━━━━━ SUPPLIED ENTRIES ━━━━━

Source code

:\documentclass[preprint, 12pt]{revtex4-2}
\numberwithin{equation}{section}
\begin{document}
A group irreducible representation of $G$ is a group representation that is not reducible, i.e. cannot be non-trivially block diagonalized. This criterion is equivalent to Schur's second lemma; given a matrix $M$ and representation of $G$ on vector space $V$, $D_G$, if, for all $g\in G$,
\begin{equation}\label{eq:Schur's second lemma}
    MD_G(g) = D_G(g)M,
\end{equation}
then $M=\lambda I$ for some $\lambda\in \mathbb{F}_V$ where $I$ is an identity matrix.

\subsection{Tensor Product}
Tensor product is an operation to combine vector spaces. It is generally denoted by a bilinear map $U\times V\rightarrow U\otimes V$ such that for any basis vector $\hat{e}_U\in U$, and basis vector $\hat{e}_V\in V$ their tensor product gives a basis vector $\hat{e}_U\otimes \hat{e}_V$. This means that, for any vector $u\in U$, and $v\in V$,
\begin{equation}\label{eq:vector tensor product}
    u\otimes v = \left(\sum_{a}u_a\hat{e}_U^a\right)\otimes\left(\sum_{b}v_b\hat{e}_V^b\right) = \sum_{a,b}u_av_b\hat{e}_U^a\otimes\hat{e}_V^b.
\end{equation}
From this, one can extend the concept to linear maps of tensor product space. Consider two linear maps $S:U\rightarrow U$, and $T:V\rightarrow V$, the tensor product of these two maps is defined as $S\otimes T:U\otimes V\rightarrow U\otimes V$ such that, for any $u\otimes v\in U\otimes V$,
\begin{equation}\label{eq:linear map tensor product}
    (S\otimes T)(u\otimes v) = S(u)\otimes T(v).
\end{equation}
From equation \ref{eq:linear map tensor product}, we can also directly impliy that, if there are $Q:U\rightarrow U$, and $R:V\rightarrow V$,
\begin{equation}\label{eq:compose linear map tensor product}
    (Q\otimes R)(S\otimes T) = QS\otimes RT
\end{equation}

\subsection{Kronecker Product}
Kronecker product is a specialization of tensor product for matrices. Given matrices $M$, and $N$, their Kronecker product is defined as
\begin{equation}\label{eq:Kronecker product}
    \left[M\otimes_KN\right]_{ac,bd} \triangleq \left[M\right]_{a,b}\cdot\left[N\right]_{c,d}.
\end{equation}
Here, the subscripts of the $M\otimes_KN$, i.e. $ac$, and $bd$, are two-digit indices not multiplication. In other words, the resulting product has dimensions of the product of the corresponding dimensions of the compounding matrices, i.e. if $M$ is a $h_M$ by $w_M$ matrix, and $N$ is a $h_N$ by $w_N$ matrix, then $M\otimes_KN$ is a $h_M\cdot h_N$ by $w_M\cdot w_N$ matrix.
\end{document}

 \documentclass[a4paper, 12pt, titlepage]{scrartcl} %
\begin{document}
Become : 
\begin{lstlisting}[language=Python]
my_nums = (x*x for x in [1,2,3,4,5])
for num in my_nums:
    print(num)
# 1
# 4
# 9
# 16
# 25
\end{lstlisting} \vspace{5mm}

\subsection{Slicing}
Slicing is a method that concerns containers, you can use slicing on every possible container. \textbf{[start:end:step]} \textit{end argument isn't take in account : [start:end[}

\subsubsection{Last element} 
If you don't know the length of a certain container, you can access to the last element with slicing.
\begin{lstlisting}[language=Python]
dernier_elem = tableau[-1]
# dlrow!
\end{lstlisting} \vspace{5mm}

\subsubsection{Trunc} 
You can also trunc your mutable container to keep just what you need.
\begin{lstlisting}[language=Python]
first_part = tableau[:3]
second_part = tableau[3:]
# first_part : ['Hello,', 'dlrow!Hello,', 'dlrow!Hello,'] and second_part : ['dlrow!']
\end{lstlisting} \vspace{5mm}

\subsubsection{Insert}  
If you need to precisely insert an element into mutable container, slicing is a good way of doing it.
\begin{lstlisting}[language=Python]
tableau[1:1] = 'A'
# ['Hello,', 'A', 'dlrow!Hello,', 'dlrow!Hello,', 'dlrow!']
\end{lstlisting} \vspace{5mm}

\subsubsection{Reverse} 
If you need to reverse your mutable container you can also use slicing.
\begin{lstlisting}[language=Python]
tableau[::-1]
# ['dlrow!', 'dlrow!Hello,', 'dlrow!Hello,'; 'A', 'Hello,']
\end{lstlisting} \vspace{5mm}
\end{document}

━━━━━

Exact copies of every record are required, so retype them in full.

*SOLUTION FOR THIS TASK*:
Source code

:\documentclass[preprint, 12pt]{revtex4-2}
\numberwithin{equation}{section}
\begin{document}
A group irreducible representation of $G$ is a group representation that is not reducible, i.e. cannot be non-trivially block diagonalized. This criterion is equivalent to Schur's second lemma; given a matrix $M$ and representation of $G$ on vector space $V$, $D_G$, if, for all $g\in G$,
\begin{equation}\label{eq:Schur's second lemma}
    MD_G(g) = D_G(g)M,
\end{equation}
then $M=\lambda I$ for some $\lambda\in \mathbb{F}_V$ where $I$ is an identity matrix.

\subsection{Tensor Product}
Tensor product is an operation to combine vector spaces. It is generally denoted by a bilinear map $U\times V\rightarrow U\otimes V$ such that for any basis vector $\hat{e}_U\in U$, and basis vector $\hat{e}_V\in V$ their tensor product gives a basis vector $\hat{e}_U\otimes \hat{e}_V$. This means that, for any vector $u\in U$, and $v\in V$,
\begin{equation}\label{eq:vector tensor product}
    u\otimes v = \left(\sum_{a}u_a\hat{e}_U^a\right)\otimes\left(\sum_{b}v_b\hat{e}_V^b\right) = \sum_{a,b}u_av_b\hat{e}_U^a\otimes\hat{e}_V^b.
\end{equation}
From this, one can extend the concept to linear maps of tensor product space. Consider two linear maps $S:U\rightarrow U$, and $T:V\rightarrow V$, the tensor product of these two maps is defined as $S\otimes T:U\otimes V\rightarrow U\otimes V$ such that, for any $u\otimes v\in U\otimes V$,
\begin{equation}\label{eq:linear map tensor product}
    (S\otimes T)(u\otimes v) = S(u)\otimes T(v).
\end{equation}
From equation \ref{eq:linear map tensor product}, we can also directly impliy that, if there are $Q:U\rightarrow U$, and $R:V\rightarrow V$,
\begin{equation}\label{eq:compose linear map tensor product}
    (Q\otimes R)(S\otimes T) = QS\otimes RT
\end{equation}

\subsection{Kronecker Product}
Kronecker product is a specialization of tensor product for matrices. Given matrices $M$, and $N$, their Kronecker product is defined as
\begin{equation}\label{eq:Kronecker product}
    \left[M\otimes_KN\right]_{ac,bd} \triangleq \left[M\right]_{a,b}\cdot\left[N\right]_{c,d}.
\end{equation}
Here, the subscripts of the $M\otimes_KN$, i.e. $ac$, and $bd$, are two-digit indices not multiplication. In other words, the resulting product has dimensions of the product of the corresponding dimensions of the compounding matrices, i.e. if $M$ is a $h_M$ by $w_M$ matrix, and $N$ is a $h_N$ by $w_N$ matrix, then $M\otimes_KN$ is a $h_M\cdot h_N$ by $w_M\cdot w_N$ matrix.
\end{document}

 \documentclass[a4paper, 12pt, titlepage]{scrartcl} %
\begin{document}
Become : 
\begin{lstlisting}[language=Python]
my_nums = (x*x for x in [1,2,3,4,5])
for num in my_nums:
    print(num)
# 1
# 4
# 9
# 16
# 25
\end{lstlisting} \vspace{5mm}

\subsection{Slicing}
Slicing is a method that concerns containers, you can use slicing on every possible container. \textbf{[start:end:step]} \textit{end argument isn't take in account : [start:end[}

\subsubsection{Last element} 
If you don't know the length of a certain container, you can access to the last element with slicing.
\begin{lstlisting}[language=Python]
dernier_elem = tableau[-1]
# dlrow!
\end{lstlisting} \vspace{5mm}

\subsubsection{Trunc} 
You can also trunc your mutable container to keep just what you need.
\begin{lstlisting}[language=Python]
first_part = tableau[:3]
second_part = tableau[3:]
# first_part : ['Hello,', 'dlrow!Hello,', 'dlrow!Hello,'] and second_part : ['dlrow!']
\end{lstlisting} \vspace{5mm}

\subsubsection{Insert}  
If you need to precisely insert an element into mutable container, slicing is a good way of doing it.
\begin{lstlisting}[language=Python]
tableau[1:1] = 'A'
# ['Hello,', 'A', 'dlrow!Hello,', 'dlrow!Hello,', 'dlrow!']
\end{lstlisting} \vspace{5mm}

\subsubsection{Reverse} 
If you need to reverse your mutable container you can also use slicing.
\begin{lstlisting}[language=Python]
tableau[::-1]
# ['dlrow!', 'dlrow!Hello,', 'dlrow!Hello,'; 'A', 'Hello,']
\end{lstlisting} \vspace{5mm}
\end{document}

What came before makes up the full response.